SCONE will find the right SGX device and will adjust its behavior depending on the kind of CPU you are running on. When scheduling your confidential application on a cluster, you ideally want to just specify that you need SGX support. Of course, in addition to this basic scheduling on a SGX-capable node, you can use all the niceties of Kubernetes, like affinity and tolerations, to optimize the scheduling.

To access the SGX device in a Kubernetes cluster, you might need to run the containers in privileged mode. Of course, one wants to avoid running applications in privileged mode. Our Kubernetes SGX plugin allows you to run containers accessing the SGX device without requiring privileged mode. Note, however, that the plugin has to run as a privileged container itself.

If you prefer to run without this plugin, you can do so as we describe in this tutorial. Note, however, that our sconeapps helm charts expect this Kubernetes SGX plugin.

Usage

We provide a plugin for Kubernetes that permits containers to access the SGX device without having privileged access. You will just need to specify that your container requires access to a SGX device. You need, however, give this container access to RAWIO.

You can specify that a container (MariaDB) of your Pod db requires access to SGX as follows:

apiVersion: v1
kind: Pod
metadata:
  name: db
spec:
  containers:
    - name: MariaDB
      image: sconecuratedimages/mariadb:production
      securityContext:
        capabilities:
          add: ["SYS_RAWIO"]
      resources:
        limits:
          sgx.k8s.io/sgx: 1   # Requires to some sgx device like /dev/isgx or /dev/sgx or successor

With sgx you say that any SGX device is fine for your applications. This should be the default with SCONE-based applications.

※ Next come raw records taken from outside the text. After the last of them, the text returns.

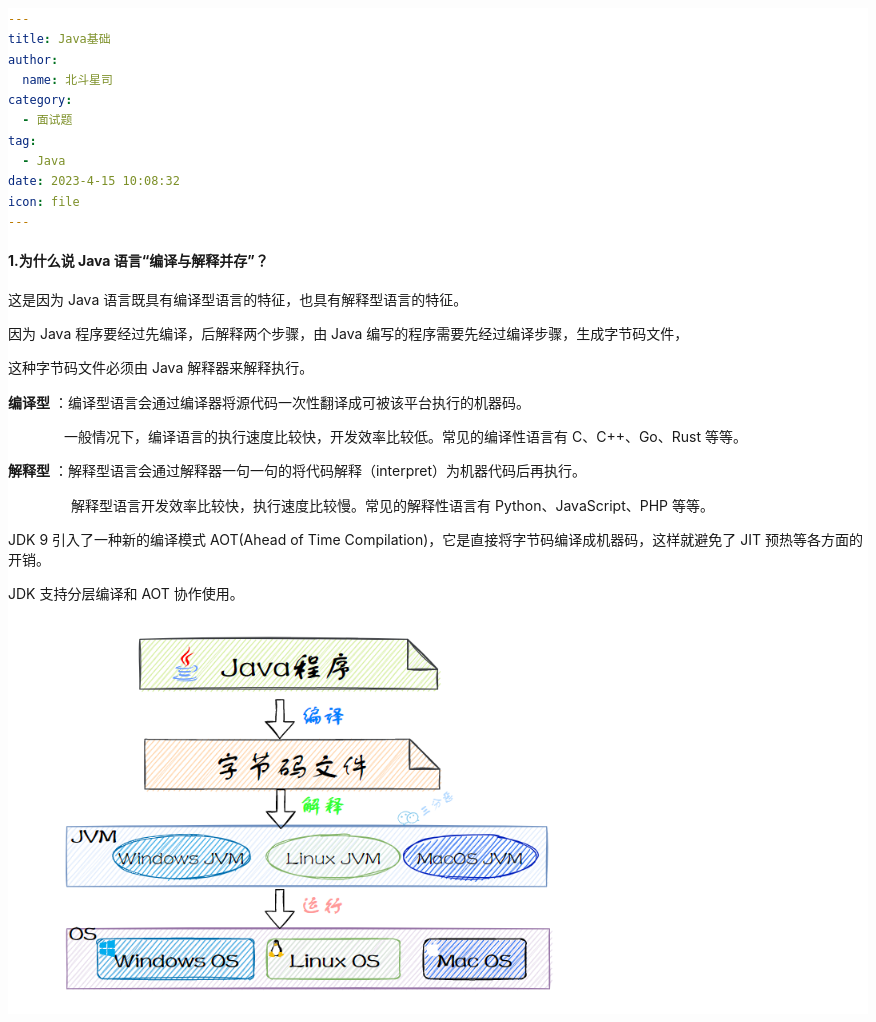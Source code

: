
 ```yaml
---
title: Java基础
author: 
  name: 北斗星司
category:
  - 面试题
tag:
  - Java
date: 2023-4-15 10:08:32
icon: file
---
```




#### **1.为什么说 Java 语言“编译与解释并存”？**

这是因为 Java 语言既具有编译型语言的特征，也具有解释型语言的特征。

因为 Java 程序要经过先编译，后解释两个步骤，由 Java 编写的程序需要先经过编译步骤，生成字节码文件，

这种字节码文件必须由 Java 解释器来解释执行。

  **编译型** ：编译型语言会通过编译器将源代码一次性翻译成可被该平台执行的机器码。

​    &emsp;&emsp;&emsp;&emsp;一般情况下，编译语言的执行速度比较快，开发效率比较低。常见的编译性语言有 C、C++、Go、Rust 等等。

  **解释型** ：解释型语言会通过解释器一句一句的将代码解释（interpret）为机器代码后再执行。

  &emsp;&ensp;&emsp;&emsp;&emsp;解释型语言开发效率比较快，执行速度比较慢。常见的解释性语言有 Python、JavaScript、PHP 等等。

  JDK 9 引入了一种新的编译模式 AOT(Ahead of Time Compilation)，它是直接将字节码编译成机器码，这样就避免了 JIT 预热等各方面的开销。

   JDK 支持分层编译和 AOT 协作使用。

​      <img src="./Java基础.assets/javase-5.png" alt="编译与解释" style="zoom:80%;" />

In case you need to run on a machine which has a DCAP-based attestation, you can specify as follows:

        limits:
          sgx.k8s.io/dcap: 1   # Requires DCAP-based attestation

In case you need to run on a machine which has an IAS-based attestation, you can specify as follows:

        limits:
          sgx.k8s.io/ias: 1   # Requires IAS-based attestation

Deploying Kubernetes SGX Plugin

The sconeapps/sgx_plugin chart will deploy the Kubernetes SGX Plugin in your cluster. You can just execute:

helm install sgxdevplugin sconeapps/sgxdevplugin

This starts the Kubernetes SGX plugin in the default Kubernetes namespace.